Forensic Disk Imaging: Standards & Best Practices

G5 Cyber Security

2 weeks ago

TL;DR

Yes, there are standards for creating forensic disk images to ensure they’re legally admissible and reliable. This guide covers the key ones – focusing on bit-by-bit copies (imaging), write-blockers, hashing, and documentation.

1. Why Standards Matter in cyber security Forensics

When you need a disk image for legal reasons or an investigation, it must be done right. If not, the evidence could be thrown out of court. Standards ensure:

Integrity: The image is a complete and accurate copy of the original drive.
Authenticity: You can prove the image hasn’t been altered.
Admissibility: It’s accepted as evidence in court.

2. Key Standards & Guidelines

There isn’t one single ‘law’, but these are widely accepted:

ISO 17024: Accreditation for forensic examination bodies – shows competence.
NIST Special Publication 800-86 (Guide to Digital Evidence Authentication and Preservation): A US standard, very influential globally.
ACPO Guidelines on Computer Evidence (UK): Specifically for UK law enforcement but good practice generally.

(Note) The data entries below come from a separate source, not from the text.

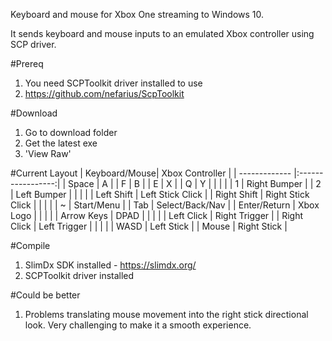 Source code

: Keyboard and mouse for Xbox One streaming to Windows 10.

It sends keyboard and mouse inputs to an emulated Xbox controller using SCP driver.

#Prereq
1.  You need SCPToolkit driver installed to use
2.  https://github.com/nefarius/ScpToolkit

#Download
1. Go to download folder
2. Get the latest exe
3. 'View Raw'

#Current Layout
| Keyboard/Mouse| Xbox Controller   |
| ------------- |:-----------------:|
| Space         | A                 |
| F             | B                 |
| E             | X                 |
| Q             | Y                 |
|               |                   |
| 1             | Right Bumper      |
| 2             | Left Bumper       |
|               |                   |
| Left Shift    | Left Stick Click  |
| Right Shift   | Right Stick Click |
|               |                   |
| ~             | Start/Menu        |
| Tab           | Select/Back/Nav   |
| Enter/Return  | Xbox Logo         |
|               |                   |
| Arrow Keys    | DPAD              |
|               |                   |
| Left Click    | Right Trigger     |
| Right Click   | Left Trigger      |
|               |                   |
| WASD          | Left Stick        |
| Mouse         | Right Stick       |

#Compile
1.  SlimDx SDK installed - https://slimdx.org/
2.  SCPToolkit driver installed

#Could be better
1.  Problems translating mouse movement into the right stick directional look.  Very challenging to make it a smooth experience.  
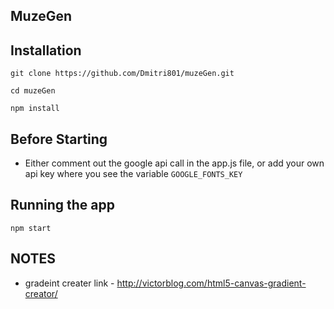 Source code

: ## MuzeGen

## Installation

`git clone https://github.com/Dmitri801/muzeGen.git`

`cd muzeGen`

`npm install`

## Before Starting

- Either comment out the google api call in the app.js file, or add your own api key where you see the variable `GOOGLE_FONTS_KEY`

## Running the app

`npm start`

## NOTES

- gradeint creater link - http://victorblog.com/html5-canvas-gradient-creator/
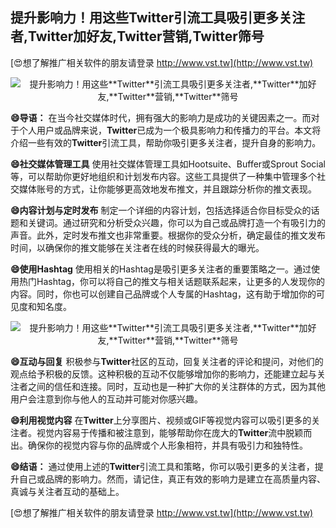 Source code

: ## **提升影响力！用这些**Twitter**引流工具吸引更多关注者,**Twitter**加好友,**Twitter**营销,**Twitter**筛号**

[😍想了解推广相关软件的朋友请登录 http://www.vst.tw](http://www.vst.tw)

 <center><img src="https://vst.tw/MP4/tuiguang/png/4.png" alt="提升影响力！用这些**Twitter**引流工具吸引更多关注者,**Twitter**加好友,**Twitter**营销,**Twitter**筛号"></center>

**😄导语：**
在当今社交媒体时代，拥有强大的影响力是成功的关键因素之一。而对于个人用户或品牌来说，**Twitter**已成为一个极具影响力和传播力的平台。本文将介绍一些有效的**Twitter**引流工具，帮助你吸引更多关注者，提升自身的影响力。

**😄社交媒体管理工具**
使用社交媒体管理工具如Hootsuite、Buffer或Sprout Social等，可以帮助你更好地组织和计划发布内容。这些工具提供了一种集中管理多个社交媒体账号的方式，让你能够更高效地发布推文，并且跟踪分析你的推文表现。

**😄内容计划与定时发布**
制定一个详细的内容计划，包括选择适合你目标受众的话题和关键词。通过研究和分析受众兴趣，你可以为自己或品牌打造一个有吸引力的声音。此外，定时发布推文也非常重要。根据你的受众分析，确定最佳的推文发布时间，以确保你的推文能够在关注者在线的时候获得最大的曝光。

**😄使用Hashtag**
使用相关的Hashtag是吸引更多关注者的重要策略之一。通过使用热门Hashtag，你可以将自己的推文与相关话题联系起来，让更多的人发现你的内容。同时，你也可以创建自己品牌或个人专属的Hashtag，这有助于增加你的可见度和知名度。

 <center><img src="https://vst.tw/MP4/tuiguang/png/7.png" alt="提升影响力！用这些**Twitter**引流工具吸引更多关注者,**Twitter**加好友,**Twitter**营销,**Twitter**筛号"></center>

**😄互动与回复**
积极参与**Twitter**社区的互动，回复关注者的评论和提问，对他们的观点给予积极的反馈。这种积极的互动不仅能够增加你的影响力，还能建立起与关注者之间的信任和连接。同时，互动也是一种扩大你的关注群体的方式，因为其他用户会注意到你与他人的互动并可能对你感兴趣。

**😄利用视觉内容**
在**Twitter**上分享图片、视频或GIF等视觉内容可以吸引更多的关注者。视觉内容易于传播和被注意到，能够帮助你在庞大的**Twitter**流中脱颖而出。确保你的视觉内容与你的品牌或个人形象相符，并具有吸引力和独特性。

**😄结语：**
通过使用上述的**Twitter**引流工具和策略，你可以吸引更多的关注者，提升自己或品牌的影响力。然而，请记住，真正有效的影响力是建立在高质量内容、真诚与关注者互动的基础上。

[😍想了解推广相关软件的朋友请登录 http://www.vst.tw](http://www.vst.tw)




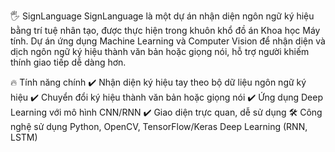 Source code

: 🖐️ SignLanguage 
SignLanguage là một dự án nhận diện ngôn ngữ ký hiệu bằng trí tuệ nhân tạo, được thực hiện trong khuôn khổ đồ án Khoa học Máy tính. Dự án ứng dụng Machine Learning và Computer Vision để nhận diện và dịch ngôn ngữ ký hiệu thành văn bản hoặc giọng nói, hỗ trợ người khiếm thính giao tiếp dễ dàng hơn.

🔥 Tính năng chính
✔️ Nhận diện ký hiệu tay theo bộ dữ liệu ngôn ngữ ký hiệu
✔️ Chuyển đổi ký hiệu thành văn bản hoặc giọng nói
✔️ Ứng dụng Deep Learning với mô hình CNN/RNN
✔️ Giao diện trực quan, dễ sử dụng
🛠️ Công nghệ sử dụng
Python, OpenCV, TensorFlow/Keras
Deep Learning (RNN, LSTM)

3. The Imaging Process: Step-by-Step

Identify the Drive: Carefully label the source drive with its physical location and any identifying information. Photograph it!
Use a Write-Blocker: Crucially important. This prevents any changes being written to the original drive during imaging. Hardware write-blockers are best, but software ones can be used carefully (see section 6).
Choose Your Imaging Tool: Popular options include:
- dd: A command-line tool available on most Linux distributions. Powerful but requires careful use.
- FTK Imager: Free, widely used GUI tool.
- EnCase Forensic Imager: Commercial, feature-rich.
Create the Image: Perform a bit-by-bit (sector-by-sector) copy of the drive. This captures everything, including deleted files and unallocated space.
```
dd if=/dev/sdX of=image.img bs=512 conv=sync,noerror status=progress
```
(Replace /dev/sdX with the correct drive identifier – be very careful!)
Verify the Image: Calculate a cryptographic hash (MD5, SHA-1, or preferably SHA-256) of both the original drive and the image. They *must* match.
```
sha256sum image.img
```
(This will output the hash value.)
Document Everything: Detailed notes are vital! Record:
- Date and time of imaging
- Hardware/software used (including write-blocker serial number)
- Hash values for both source drive and image
- Chain of custody information (who handled the drive, when, and where)

4. Imaging Formats

Raw (.img): A sector-by-sector copy. Large file size.
EnCase Image File Format (.E01): Compressed, supports metadata and fragmentation.
AFF4: Modern format designed for flexibility and scalability.

Raw images are often preferred for simplicity and compatibility.

5. Hash Values Explained

A hash function creates a unique ‘fingerprint’ of the data. Even a tiny change to the drive will result in a different hash value. SHA-256 is now recommended over MD5 or SHA-1 as they are considered less secure.

6. Software Write-Blockers: Use with Caution

Software write-blockers can be used if hardware isn’t available, but they’re less reliable. Ensure the software is trusted and properly configured. Always verify the image thoroughly after using a software write-blocker.

7. Chain of Custody

This is a record of who has handled the evidence from seizure to presentation in court. It’s essential for maintaining integrity and authenticity. Include dates, times, signatures, and reasons for handling.